Your answer must be the full listing below, repeated exactly.
****************************************
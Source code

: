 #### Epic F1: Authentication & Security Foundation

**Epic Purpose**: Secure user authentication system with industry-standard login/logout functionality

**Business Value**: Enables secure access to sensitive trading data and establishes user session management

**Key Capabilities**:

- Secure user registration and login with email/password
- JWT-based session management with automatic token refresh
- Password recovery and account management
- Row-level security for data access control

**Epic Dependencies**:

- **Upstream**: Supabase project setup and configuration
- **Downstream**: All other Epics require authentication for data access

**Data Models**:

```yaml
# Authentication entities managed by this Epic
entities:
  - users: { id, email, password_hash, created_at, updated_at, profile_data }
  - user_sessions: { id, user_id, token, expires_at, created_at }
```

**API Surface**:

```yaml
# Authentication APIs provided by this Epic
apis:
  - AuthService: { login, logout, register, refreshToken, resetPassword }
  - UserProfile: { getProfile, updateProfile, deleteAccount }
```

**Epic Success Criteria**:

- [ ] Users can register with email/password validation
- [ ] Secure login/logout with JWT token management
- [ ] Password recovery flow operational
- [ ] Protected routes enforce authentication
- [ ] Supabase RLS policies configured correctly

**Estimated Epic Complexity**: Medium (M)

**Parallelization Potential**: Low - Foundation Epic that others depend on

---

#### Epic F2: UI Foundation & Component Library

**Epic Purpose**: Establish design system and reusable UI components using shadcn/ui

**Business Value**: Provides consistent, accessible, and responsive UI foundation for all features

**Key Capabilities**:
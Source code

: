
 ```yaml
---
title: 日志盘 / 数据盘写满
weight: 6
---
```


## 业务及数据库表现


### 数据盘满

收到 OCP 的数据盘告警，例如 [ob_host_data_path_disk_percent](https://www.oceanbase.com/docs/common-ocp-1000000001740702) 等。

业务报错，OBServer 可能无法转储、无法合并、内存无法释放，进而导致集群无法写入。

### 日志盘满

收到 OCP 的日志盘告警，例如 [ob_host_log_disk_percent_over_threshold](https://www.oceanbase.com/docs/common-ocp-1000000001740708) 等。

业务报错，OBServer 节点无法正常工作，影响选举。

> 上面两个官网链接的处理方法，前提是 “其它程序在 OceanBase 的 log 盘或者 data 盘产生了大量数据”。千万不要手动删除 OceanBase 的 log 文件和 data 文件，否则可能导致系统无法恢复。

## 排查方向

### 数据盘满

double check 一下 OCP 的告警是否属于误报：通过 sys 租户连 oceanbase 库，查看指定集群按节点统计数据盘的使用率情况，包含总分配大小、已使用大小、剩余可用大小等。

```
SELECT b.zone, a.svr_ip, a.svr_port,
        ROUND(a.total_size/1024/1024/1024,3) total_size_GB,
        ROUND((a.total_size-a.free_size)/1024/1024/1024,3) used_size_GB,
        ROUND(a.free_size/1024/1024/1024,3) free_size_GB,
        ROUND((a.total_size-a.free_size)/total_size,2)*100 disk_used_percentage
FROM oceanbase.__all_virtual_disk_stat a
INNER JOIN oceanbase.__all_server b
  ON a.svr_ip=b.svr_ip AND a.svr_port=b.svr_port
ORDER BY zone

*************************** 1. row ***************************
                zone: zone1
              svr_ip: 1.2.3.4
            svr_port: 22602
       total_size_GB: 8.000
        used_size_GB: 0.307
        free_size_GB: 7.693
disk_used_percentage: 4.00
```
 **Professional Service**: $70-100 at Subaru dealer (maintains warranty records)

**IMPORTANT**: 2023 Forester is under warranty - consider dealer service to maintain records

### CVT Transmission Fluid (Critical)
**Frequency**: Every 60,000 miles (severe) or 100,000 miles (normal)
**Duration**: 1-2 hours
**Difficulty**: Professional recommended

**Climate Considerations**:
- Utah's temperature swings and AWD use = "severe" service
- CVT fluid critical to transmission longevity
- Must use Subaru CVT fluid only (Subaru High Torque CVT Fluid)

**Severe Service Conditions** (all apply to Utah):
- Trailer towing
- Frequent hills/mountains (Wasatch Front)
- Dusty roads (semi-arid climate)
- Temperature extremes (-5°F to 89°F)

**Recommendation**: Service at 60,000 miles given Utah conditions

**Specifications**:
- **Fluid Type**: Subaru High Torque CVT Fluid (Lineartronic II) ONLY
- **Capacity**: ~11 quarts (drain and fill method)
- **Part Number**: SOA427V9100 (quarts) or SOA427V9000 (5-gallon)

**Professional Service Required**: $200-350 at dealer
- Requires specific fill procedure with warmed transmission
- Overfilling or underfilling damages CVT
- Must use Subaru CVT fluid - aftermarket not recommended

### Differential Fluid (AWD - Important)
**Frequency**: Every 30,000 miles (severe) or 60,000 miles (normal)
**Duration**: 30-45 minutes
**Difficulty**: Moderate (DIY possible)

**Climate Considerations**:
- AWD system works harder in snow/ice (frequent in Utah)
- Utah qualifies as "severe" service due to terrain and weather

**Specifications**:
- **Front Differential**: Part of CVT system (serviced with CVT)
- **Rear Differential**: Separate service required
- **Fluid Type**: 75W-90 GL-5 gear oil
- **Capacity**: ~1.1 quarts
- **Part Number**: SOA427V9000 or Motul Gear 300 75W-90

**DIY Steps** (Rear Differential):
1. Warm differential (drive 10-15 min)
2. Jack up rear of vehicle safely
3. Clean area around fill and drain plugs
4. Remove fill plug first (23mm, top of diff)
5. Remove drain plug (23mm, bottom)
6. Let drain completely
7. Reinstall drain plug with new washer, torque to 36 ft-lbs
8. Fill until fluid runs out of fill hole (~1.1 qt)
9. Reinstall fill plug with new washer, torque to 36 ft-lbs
****************************************
* _EXERCISE RESULT_:
Source code

: #### Epic F1: Authentication & Security Foundation

**Epic Purpose**: Secure user authentication system with industry-standard login/logout functionality

**Business Value**: Enables secure access to sensitive trading data and establishes user session management

**Key Capabilities**:

- Secure user registration and login with email/password
- JWT-based session management with automatic token refresh
- Password recovery and account management
- Row-level security for data access control

**Epic Dependencies**:

- **Upstream**: Supabase project setup and configuration
- **Downstream**: All other Epics require authentication for data access

**Data Models**:

```yaml
# Authentication entities managed by this Epic
entities:
  - users: { id, email, password_hash, created_at, updated_at, profile_data }
  - user_sessions: { id, user_id, token, expires_at, created_at }
```

**API Surface**:

```yaml
# Authentication APIs provided by this Epic
apis:
  - AuthService: { login, logout, register, refreshToken, resetPassword }
  - UserProfile: { getProfile, updateProfile, deleteAccount }
```

**Epic Success Criteria**:

- [ ] Users can register with email/password validation
- [ ] Secure login/logout with JWT token management
- [ ] Password recovery flow operational
- [ ] Protected routes enforce authentication
- [ ] Supabase RLS policies configured correctly

**Estimated Epic Complexity**: Medium (M)

**Parallelization Potential**: Low - Foundation Epic that others depend on

---

#### Epic F2: UI Foundation & Component Library

**Epic Purpose**: Establish design system and reusable UI components using shadcn/ui

**Business Value**: Provides consistent, accessible, and responsive UI foundation for all features

**Key Capabilities**:
Source code

:
 ```yaml
---
title: 日志盘 / 数据盘写满
weight: 6
---
```


## 业务及数据库表现


### 数据盘满

收到 OCP 的数据盘告警，例如 [ob_host_data_path_disk_percent](https://www.oceanbase.com/docs/common-ocp-1000000001740702) 等。

业务报错，OBServer 可能无法转储、无法合并、内存无法释放，进而导致集群无法写入。

### 日志盘满

收到 OCP 的日志盘告警，例如 [ob_host_log_disk_percent_over_threshold](https://www.oceanbase.com/docs/common-ocp-1000000001740708) 等。

业务报错，OBServer 节点无法正常工作，影响选举。

> 上面两个官网链接的处理方法，前提是 “其它程序在 OceanBase 的 log 盘或者 data 盘产生了大量数据”。千万不要手动删除 OceanBase 的 log 文件和 data 文件，否则可能导致系统无法恢复。

## 排查方向

### 数据盘满

double check 一下 OCP 的告警是否属于误报：通过 sys 租户连 oceanbase 库，查看指定集群按节点统计数据盘的使用率情况，包含总分配大小、已使用大小、剩余可用大小等。

```
SELECT b.zone, a.svr_ip, a.svr_port,
        ROUND(a.total_size/1024/1024/1024,3) total_size_GB,
        ROUND((a.total_size-a.free_size)/1024/1024/1024,3) used_size_GB,
        ROUND(a.free_size/1024/1024/1024,3) free_size_GB,
        ROUND((a.total_size-a.free_size)/total_size,2)*100 disk_used_percentage
FROM oceanbase.__all_virtual_disk_stat a
INNER JOIN oceanbase.__all_server b
  ON a.svr_ip=b.svr_ip AND a.svr_port=b.svr_port
ORDER BY zone

*************************** 1. row ***************************
                zone: zone1
              svr_ip: 1.2.3.4
            svr_port: 22602
       total_size_GB: 8.000
        used_size_GB: 0.307
        free_size_GB: 7.693
disk_used_percentage: 4.00
```
 **Professional Service**: $70-100 at Subaru dealer (maintains warranty records)

**IMPORTANT**: 2023 Forester is under warranty - consider dealer service to maintain records

### CVT Transmission Fluid (Critical)
**Frequency**: Every 60,000 miles (severe) or 100,000 miles (normal)
**Duration**: 1-2 hours
**Difficulty**: Professional recommended

**Climate Considerations**:
- Utah's temperature swings and AWD use = "severe" service
- CVT fluid critical to transmission longevity
- Must use Subaru CVT fluid only (Subaru High Torque CVT Fluid)

**Severe Service Conditions** (all apply to Utah):
- Trailer towing
- Frequent hills/mountains (Wasatch Front)
- Dusty roads (semi-arid climate)
- Temperature extremes (-5°F to 89°F)

**Recommendation**: Service at 60,000 miles given Utah conditions

**Specifications**:
- **Fluid Type**: Subaru High Torque CVT Fluid (Lineartronic II) ONLY
- **Capacity**: ~11 quarts (drain and fill method)
- **Part Number**: SOA427V9100 (quarts) or SOA427V9000 (5-gallon)

**Professional Service Required**: $200-350 at dealer
- Requires specific fill procedure with warmed transmission
- Overfilling or underfilling damages CVT
- Must use Subaru CVT fluid - aftermarket not recommended

### Differential Fluid (AWD - Important)
**Frequency**: Every 30,000 miles (severe) or 60,000 miles (normal)
**Duration**: 30-45 minutes
**Difficulty**: Moderate (DIY possible)

**Climate Considerations**:
- AWD system works harder in snow/ice (frequent in Utah)
- Utah qualifies as "severe" service due to terrain and weather

**Specifications**:
- **Front Differential**: Part of CVT system (serviced with CVT)
- **Rear Differential**: Separate service required
- **Fluid Type**: 75W-90 GL-5 gear oil
- **Capacity**: ~1.1 quarts
- **Part Number**: SOA427V9000 or Motul Gear 300 75W-90

**DIY Steps** (Rear Differential):
1. Warm differential (drive 10-15 min)
2. Jack up rear of vehicle safely
3. Clean area around fill and drain plugs
4. Remove fill plug first (23mm, top of diff)
5. Remove drain plug (23mm, bottom)
6. Let drain completely
7. Reinstall drain plug with new washer, torque to 36 ft-lbs
8. Fill until fluid runs out of fill hole (~1.1 qt)
9. Reinstall fill plug with new washer, torque to 36 ft-lbs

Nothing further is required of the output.